**Required work**
Every entry below should come back unchanged, except that the pictures are dropped.

**Extracted material**
____

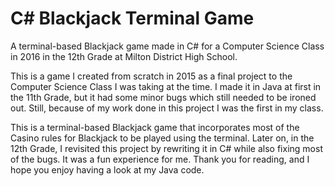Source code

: # C# Blackjack Terminal Game
A terminal-based Blackjack game made in C# for a Computer Science Class in 2016 in the 12th Grade 
at Milton District High School.

This is a game I created from scratch in 2015 as a final project to the Computer Science Class
I was taking at the time. I made it in Java at first in the 11th Grade, but it had some minor 
bugs which still needed to be ironed out. Still, because of my work done in this project I was
the first in my class.

This is a terminal-based Blackjack game that incorporates most of the Casino rules for Blackjack
to be played using the terminal. Later on, in the 12th Grade, I revisited this project by rewriting
it in C# while also fixing most of the bugs. It was a fun experience for me. Thank you for reading,
and I hope you enjoy having a look at my Java code.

____

**Written solution**
Source code

: # C# Blackjack Terminal Game
A terminal-based Blackjack game made in C# for a Computer Science Class in 2016 in the 12th Grade 
at Milton District High School.

This is a game I created from scratch in 2015 as a final project to the Computer Science Class
I was taking at the time. I made it in Java at first in the 11th Grade, but it had some minor 
bugs which still needed to be ironed out. Still, because of my work done in this project I was
the first in my class.

This is a terminal-based Blackjack game that incorporates most of the Casino rules for Blackjack
to be played using the terminal. Later on, in the 12th Grade, I revisited this project by rewriting
it in C# while also fixing most of the bugs. It was a fun experience for me. Thank you for reading,
and I hope you enjoy having a look at my Java code.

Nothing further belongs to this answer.